*** Opening RECORDS SHOWN ***
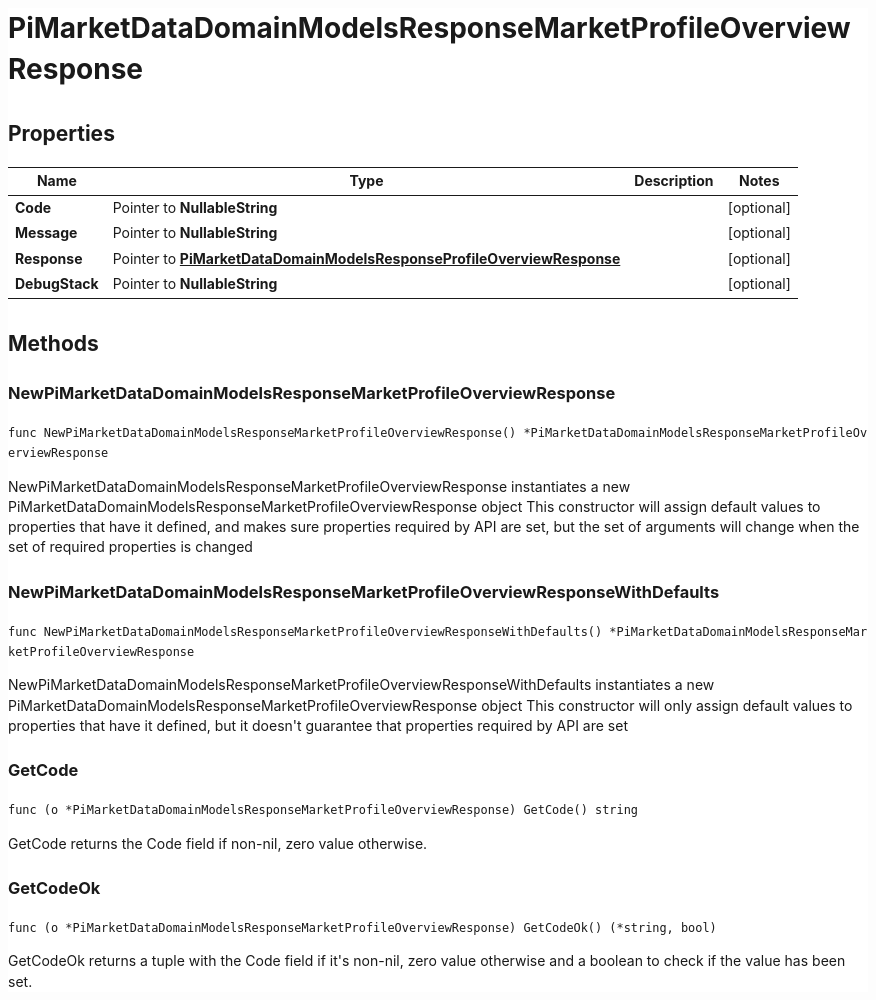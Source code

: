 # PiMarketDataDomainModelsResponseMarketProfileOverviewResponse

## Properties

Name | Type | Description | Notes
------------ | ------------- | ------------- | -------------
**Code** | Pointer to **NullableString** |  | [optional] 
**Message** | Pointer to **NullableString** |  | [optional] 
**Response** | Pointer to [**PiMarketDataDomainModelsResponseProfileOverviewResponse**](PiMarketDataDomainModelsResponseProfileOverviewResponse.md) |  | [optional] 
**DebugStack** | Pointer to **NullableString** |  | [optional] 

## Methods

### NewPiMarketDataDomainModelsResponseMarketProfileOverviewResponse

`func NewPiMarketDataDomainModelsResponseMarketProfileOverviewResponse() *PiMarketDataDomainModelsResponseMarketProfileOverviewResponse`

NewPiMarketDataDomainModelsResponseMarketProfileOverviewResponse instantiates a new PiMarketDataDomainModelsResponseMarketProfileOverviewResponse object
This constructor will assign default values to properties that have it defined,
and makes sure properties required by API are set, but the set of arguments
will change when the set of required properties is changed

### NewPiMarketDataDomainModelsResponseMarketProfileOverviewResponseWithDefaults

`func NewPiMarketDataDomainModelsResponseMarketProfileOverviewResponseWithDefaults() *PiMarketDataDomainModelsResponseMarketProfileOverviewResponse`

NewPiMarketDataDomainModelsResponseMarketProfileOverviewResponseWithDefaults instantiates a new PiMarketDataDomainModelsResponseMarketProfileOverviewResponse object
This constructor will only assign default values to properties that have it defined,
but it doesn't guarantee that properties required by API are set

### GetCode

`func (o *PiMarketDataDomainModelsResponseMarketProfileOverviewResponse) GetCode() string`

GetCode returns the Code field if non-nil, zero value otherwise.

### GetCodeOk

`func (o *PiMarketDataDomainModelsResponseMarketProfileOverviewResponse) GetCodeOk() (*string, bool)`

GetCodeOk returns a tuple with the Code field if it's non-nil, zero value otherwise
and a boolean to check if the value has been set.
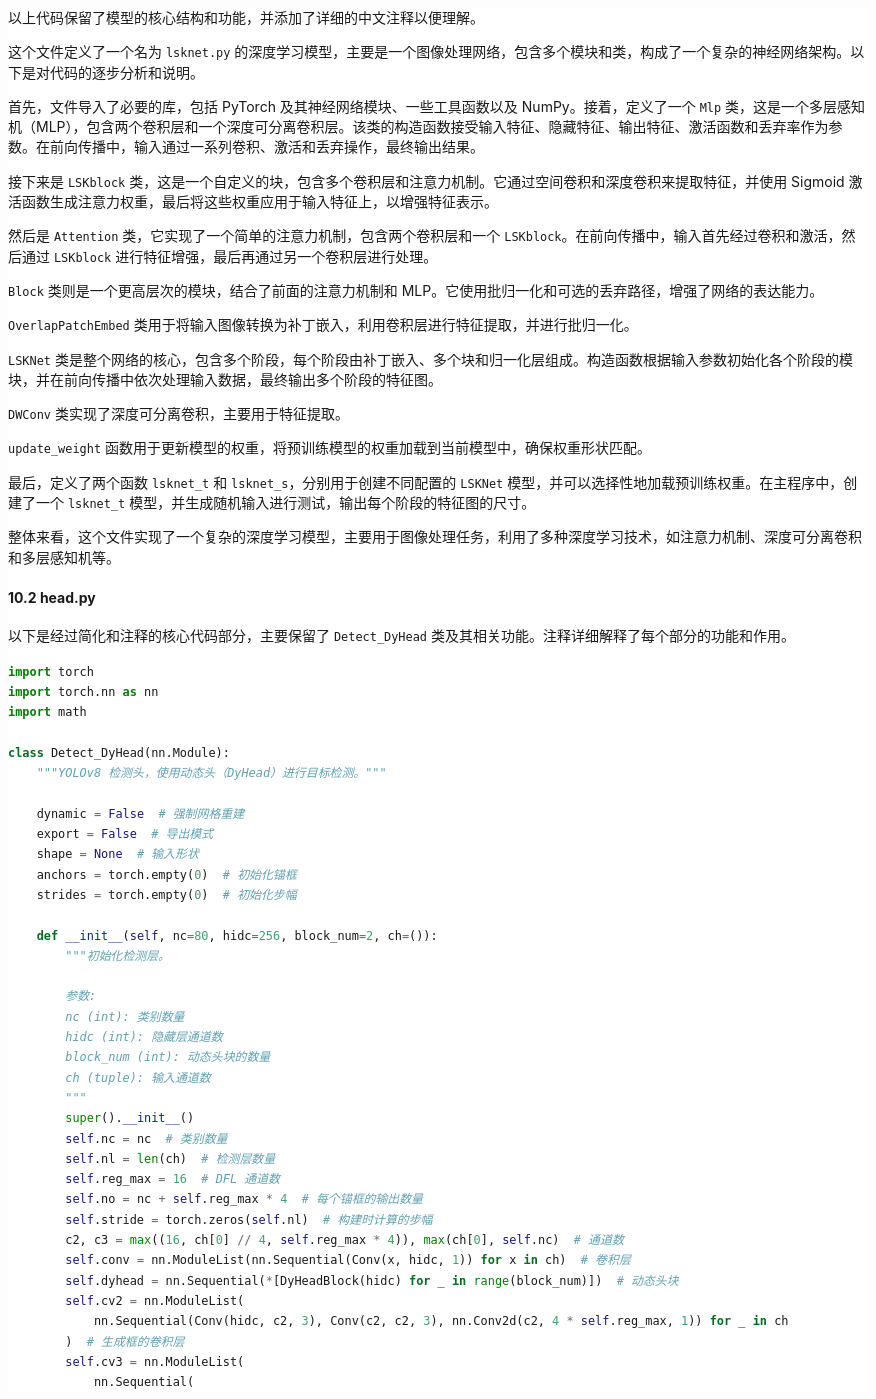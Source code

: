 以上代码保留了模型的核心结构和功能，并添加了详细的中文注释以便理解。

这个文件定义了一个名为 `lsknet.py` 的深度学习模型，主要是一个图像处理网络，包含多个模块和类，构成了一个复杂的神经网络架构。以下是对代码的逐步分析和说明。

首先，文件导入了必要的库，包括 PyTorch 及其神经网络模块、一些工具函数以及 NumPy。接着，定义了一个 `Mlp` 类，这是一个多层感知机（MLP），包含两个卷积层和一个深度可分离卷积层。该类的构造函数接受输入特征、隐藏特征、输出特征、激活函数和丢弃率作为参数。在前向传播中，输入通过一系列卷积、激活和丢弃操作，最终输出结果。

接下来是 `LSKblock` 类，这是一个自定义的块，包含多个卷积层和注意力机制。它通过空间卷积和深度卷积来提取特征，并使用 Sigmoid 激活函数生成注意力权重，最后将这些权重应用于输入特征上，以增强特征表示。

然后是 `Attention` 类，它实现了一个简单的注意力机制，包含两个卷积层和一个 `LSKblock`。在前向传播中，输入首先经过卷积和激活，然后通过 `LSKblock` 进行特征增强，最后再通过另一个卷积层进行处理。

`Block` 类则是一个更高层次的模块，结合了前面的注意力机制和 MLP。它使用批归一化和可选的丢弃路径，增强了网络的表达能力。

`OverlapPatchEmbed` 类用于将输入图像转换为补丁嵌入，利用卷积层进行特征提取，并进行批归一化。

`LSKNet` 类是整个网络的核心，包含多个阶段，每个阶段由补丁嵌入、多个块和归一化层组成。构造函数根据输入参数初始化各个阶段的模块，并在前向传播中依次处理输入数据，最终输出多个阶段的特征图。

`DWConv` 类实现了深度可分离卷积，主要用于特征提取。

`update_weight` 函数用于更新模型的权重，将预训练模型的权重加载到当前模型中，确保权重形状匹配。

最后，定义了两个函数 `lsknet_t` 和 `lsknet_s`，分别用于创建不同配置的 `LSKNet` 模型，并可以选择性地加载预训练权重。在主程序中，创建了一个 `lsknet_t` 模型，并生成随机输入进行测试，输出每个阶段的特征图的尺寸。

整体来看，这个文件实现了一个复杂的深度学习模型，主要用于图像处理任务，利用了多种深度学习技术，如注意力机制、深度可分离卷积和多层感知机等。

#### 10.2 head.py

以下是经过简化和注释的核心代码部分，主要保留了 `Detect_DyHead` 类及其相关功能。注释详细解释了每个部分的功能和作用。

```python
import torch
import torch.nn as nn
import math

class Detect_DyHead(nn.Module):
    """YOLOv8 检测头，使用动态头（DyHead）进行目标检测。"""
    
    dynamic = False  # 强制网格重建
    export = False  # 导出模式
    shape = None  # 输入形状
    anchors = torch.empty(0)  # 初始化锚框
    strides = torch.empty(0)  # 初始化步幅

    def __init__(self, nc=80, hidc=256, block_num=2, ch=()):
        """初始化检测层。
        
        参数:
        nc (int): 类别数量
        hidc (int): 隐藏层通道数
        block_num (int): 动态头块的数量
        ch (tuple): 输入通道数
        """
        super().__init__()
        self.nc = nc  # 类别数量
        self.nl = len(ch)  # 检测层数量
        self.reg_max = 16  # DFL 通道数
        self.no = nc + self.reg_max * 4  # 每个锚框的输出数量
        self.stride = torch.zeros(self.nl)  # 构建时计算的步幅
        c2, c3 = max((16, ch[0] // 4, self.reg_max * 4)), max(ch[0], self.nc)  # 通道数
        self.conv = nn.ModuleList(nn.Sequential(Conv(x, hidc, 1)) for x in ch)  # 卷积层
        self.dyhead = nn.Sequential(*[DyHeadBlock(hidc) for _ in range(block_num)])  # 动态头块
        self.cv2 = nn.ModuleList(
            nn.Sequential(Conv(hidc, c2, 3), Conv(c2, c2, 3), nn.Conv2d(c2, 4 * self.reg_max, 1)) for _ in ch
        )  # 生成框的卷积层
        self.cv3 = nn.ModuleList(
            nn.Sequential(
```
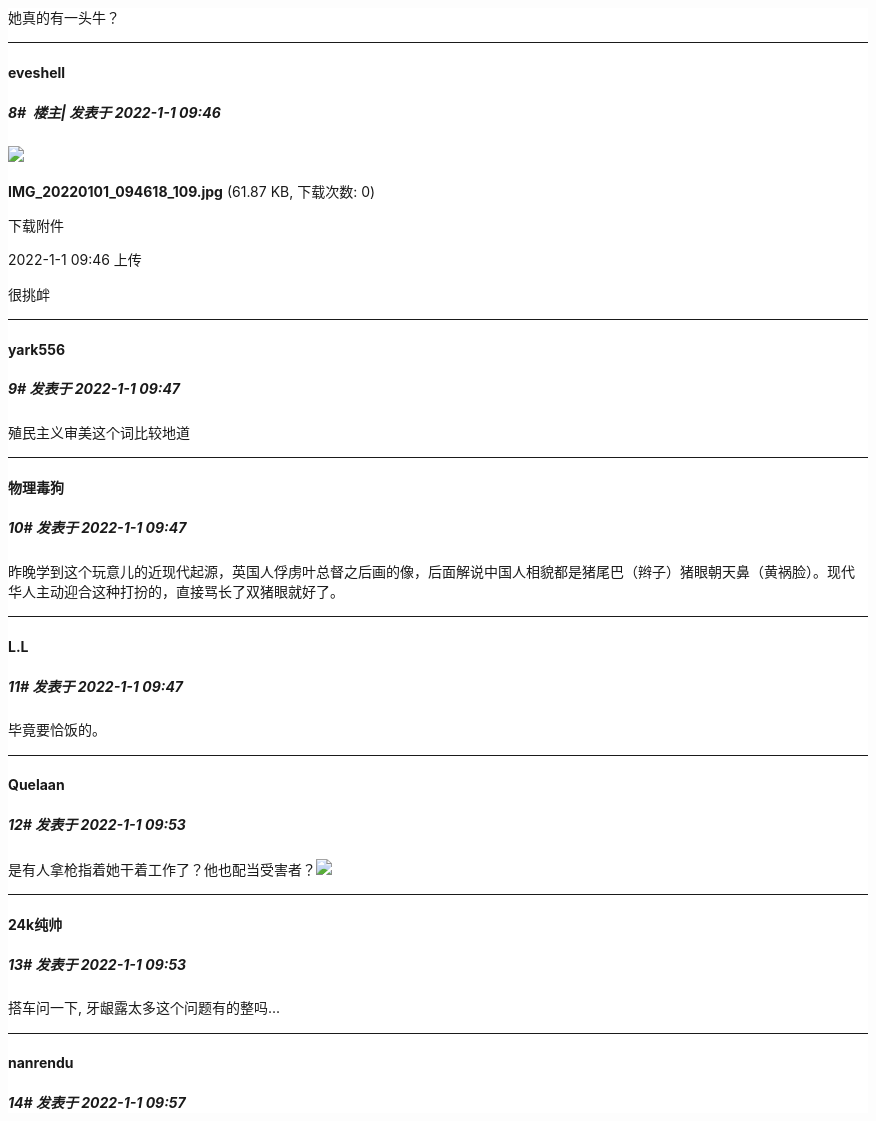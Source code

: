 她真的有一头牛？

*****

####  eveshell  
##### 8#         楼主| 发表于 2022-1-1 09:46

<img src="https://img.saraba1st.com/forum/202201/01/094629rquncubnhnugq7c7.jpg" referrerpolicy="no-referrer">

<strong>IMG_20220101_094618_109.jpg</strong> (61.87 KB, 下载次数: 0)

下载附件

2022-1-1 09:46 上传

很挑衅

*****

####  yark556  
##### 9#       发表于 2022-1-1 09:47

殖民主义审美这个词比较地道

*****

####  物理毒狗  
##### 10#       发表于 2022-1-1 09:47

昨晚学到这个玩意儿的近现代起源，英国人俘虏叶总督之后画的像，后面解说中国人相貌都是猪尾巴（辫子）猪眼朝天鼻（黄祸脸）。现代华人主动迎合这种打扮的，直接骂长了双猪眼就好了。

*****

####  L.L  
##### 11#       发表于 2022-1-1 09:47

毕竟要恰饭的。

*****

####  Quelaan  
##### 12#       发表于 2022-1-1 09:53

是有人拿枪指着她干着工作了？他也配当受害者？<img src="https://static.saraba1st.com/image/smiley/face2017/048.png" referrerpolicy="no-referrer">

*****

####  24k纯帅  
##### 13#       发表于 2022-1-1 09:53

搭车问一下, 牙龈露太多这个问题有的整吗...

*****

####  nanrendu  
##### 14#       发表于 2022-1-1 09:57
*** Closing RECORDS SHOWN ***
[EXERCISE INSTRUCTIONS]: Show all of the lines above in which "referrer" is present.

[COMPLETED EXERCISE]:
<img src="https://img.saraba1st.com/forum/202201/01/094629rquncubnhnugq7c7.jpg" referrerpolicy="no-referrer">
是有人拿枪指着她干着工作了？他也配当受害者？<img src="https://static.saraba1st.com/image/smiley/face2017/048.png" referrerpolicy="no-referrer">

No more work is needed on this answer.